O Presidente da República solicitou igualmente "clarificação formal" relativamente ao "respeito pelos compromissos internacionais de Portugal no âmbito das organizações de defesa coletiva", o "papel do Conselho Permanente de Concertação Social, dada a relevância do seu contributo para a coesão social e o desenvolvimento do país" e a "estabilidade do sistema financeiro, dado o seu papel fulcral no financiamento da economia portuguesa".

Ao fim do dia de segunda-feira, fonte do PS informou que o secretário-geral do PS, António Costa, já tinha enviado a carta de resposta às questões colocadas pelo PR e meia hora depois fonte de Belém confirmava à Lusa a receção da missiva.

O encontro com o secretário-geral do PS realizado segunda-feira de manhã com o Presidente da República durou meia hora e seguiu-se às 31 audiências realizadas por Cavaco Silva desde 12 de novembro com confederações patronais, associações empresariais, centrais sindicais, banqueiros, economistas e partidos representados no parlamento eleito nas legislativas de 04 de outubro.

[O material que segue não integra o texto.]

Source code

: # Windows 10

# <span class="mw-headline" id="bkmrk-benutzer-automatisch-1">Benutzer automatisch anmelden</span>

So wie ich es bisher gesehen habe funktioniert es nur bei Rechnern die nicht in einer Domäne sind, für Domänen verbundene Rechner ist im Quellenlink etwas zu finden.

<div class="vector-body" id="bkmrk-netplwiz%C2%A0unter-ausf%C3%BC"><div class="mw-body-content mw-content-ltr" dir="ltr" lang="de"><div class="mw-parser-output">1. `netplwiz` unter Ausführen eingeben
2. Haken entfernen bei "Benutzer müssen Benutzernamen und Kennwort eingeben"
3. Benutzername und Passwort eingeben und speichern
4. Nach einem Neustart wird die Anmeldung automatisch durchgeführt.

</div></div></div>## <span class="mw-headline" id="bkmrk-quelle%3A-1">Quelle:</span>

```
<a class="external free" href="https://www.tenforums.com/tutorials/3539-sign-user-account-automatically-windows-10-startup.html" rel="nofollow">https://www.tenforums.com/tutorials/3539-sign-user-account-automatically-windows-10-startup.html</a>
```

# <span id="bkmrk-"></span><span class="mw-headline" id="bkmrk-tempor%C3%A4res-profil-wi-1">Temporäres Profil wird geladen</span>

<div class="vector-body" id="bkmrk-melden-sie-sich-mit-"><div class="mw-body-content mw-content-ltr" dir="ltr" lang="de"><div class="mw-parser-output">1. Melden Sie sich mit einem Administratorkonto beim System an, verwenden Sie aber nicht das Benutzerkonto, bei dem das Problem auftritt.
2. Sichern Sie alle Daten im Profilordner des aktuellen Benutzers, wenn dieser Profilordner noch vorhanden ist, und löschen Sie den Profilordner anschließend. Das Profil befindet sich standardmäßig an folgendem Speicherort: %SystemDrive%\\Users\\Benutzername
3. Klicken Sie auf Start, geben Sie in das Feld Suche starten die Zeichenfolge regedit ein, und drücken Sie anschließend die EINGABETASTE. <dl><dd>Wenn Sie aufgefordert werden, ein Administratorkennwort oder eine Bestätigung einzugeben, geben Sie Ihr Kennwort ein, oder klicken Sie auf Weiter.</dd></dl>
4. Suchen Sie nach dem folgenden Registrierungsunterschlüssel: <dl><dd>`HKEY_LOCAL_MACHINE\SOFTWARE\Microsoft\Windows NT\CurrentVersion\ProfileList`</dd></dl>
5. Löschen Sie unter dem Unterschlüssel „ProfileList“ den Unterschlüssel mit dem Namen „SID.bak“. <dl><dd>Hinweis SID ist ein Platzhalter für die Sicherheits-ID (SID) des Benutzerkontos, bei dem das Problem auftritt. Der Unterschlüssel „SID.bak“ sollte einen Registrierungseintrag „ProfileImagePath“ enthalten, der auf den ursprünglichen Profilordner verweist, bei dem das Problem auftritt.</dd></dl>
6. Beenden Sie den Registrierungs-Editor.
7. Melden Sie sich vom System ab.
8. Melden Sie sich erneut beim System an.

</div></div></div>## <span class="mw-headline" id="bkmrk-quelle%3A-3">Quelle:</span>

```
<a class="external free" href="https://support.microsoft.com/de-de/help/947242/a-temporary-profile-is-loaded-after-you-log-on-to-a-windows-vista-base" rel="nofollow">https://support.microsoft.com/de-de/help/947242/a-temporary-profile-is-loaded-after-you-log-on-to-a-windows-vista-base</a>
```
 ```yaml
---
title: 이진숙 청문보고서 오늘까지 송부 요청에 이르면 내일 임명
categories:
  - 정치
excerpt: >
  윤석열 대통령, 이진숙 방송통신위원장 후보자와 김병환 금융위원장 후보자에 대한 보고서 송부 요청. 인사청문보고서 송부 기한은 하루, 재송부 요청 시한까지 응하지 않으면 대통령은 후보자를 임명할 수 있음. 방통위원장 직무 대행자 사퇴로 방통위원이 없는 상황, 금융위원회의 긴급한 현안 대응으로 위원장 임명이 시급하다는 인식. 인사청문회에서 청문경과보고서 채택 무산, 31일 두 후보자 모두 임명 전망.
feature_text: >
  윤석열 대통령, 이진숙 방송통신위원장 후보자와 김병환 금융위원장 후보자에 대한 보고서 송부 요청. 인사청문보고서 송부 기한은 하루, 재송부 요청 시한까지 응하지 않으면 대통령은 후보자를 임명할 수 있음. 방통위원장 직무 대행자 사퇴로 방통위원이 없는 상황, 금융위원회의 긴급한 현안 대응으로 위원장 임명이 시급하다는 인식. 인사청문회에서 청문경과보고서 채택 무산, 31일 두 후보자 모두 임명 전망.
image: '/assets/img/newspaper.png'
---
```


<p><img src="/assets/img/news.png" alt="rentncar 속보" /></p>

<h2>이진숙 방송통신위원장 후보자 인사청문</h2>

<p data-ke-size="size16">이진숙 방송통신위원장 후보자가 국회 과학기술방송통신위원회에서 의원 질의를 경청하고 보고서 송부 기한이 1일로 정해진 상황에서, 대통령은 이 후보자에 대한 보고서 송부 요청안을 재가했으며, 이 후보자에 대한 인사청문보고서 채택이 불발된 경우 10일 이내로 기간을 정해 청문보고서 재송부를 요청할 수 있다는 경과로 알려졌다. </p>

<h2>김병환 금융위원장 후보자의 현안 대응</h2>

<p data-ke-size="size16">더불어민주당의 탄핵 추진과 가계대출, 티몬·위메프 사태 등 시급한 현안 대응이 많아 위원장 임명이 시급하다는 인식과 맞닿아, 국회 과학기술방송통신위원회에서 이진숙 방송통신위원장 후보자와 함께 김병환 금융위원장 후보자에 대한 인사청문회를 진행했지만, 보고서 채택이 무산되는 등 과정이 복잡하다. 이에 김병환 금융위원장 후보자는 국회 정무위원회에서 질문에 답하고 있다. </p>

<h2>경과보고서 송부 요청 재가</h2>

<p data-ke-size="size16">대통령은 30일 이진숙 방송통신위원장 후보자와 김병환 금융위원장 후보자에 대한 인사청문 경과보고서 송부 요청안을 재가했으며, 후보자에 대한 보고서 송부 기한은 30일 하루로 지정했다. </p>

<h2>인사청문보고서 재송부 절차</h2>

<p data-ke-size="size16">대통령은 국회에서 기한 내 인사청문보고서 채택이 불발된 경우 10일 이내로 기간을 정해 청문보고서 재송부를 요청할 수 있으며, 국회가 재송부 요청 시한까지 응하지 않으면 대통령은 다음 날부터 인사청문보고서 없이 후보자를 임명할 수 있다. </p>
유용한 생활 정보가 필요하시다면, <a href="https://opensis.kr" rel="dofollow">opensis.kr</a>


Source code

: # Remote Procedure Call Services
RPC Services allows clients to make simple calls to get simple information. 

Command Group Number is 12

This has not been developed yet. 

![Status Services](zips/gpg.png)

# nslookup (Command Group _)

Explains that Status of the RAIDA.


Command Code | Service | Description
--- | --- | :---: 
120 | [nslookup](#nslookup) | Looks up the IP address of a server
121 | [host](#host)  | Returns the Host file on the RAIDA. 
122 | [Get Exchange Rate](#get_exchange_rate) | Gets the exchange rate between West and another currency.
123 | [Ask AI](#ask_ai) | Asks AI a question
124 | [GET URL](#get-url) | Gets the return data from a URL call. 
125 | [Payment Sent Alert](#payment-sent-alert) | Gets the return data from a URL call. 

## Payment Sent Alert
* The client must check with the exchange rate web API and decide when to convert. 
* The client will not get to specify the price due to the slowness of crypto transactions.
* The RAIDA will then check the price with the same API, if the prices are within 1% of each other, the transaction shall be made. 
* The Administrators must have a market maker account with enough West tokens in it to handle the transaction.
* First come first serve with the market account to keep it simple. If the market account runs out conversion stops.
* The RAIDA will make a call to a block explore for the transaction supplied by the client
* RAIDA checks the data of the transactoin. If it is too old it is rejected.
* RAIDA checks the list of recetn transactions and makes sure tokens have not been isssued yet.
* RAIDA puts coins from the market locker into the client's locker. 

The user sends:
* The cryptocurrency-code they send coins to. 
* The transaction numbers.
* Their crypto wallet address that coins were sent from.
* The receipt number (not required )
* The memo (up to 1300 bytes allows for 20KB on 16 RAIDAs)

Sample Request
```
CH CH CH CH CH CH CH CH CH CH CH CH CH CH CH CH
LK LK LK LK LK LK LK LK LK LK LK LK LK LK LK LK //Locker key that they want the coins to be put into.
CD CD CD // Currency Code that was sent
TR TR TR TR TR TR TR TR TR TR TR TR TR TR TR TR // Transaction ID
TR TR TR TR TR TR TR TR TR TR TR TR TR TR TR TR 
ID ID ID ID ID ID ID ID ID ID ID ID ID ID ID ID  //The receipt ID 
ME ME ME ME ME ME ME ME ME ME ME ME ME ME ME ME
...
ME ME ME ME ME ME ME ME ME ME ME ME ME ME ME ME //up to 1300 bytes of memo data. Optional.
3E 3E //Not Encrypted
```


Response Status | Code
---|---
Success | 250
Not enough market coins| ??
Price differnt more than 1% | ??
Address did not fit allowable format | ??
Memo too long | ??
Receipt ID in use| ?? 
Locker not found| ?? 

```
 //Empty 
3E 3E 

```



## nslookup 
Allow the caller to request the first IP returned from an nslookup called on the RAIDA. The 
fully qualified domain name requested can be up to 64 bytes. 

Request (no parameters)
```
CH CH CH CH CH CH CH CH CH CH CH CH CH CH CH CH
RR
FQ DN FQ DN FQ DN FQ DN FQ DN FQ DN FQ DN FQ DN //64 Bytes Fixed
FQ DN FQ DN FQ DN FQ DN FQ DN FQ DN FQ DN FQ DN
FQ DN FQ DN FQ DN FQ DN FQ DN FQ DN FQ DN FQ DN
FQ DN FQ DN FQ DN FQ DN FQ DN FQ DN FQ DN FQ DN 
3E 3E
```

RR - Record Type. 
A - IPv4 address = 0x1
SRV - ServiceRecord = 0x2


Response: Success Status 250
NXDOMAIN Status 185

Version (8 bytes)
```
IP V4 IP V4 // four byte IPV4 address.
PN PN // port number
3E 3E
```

As audiências no Palácio de Belém tiveram início a 12 de novembro, dois dias depois da aprovação por toda a oposição de uma moção de rejeição ao programa do Governo de coligação PSD/CDS-PP, liderado por Pedro Passos Coelho, que implicou a demissão do executivo.

Nesse mesmo dia, 10 de novembro, PS, PCP, BE e PEV assinaram acordos de incidência parlamentar para viabilizar um executivo liderado por António Costa.

A coligação PSD/CDS-PP venceu as eleições de 4 de outubro, com 38,4%, à frente do PS (32,32%), BE (10,19%) e CDU (8,25%). O PAN conseguiu eleger um deputado com 1,39%.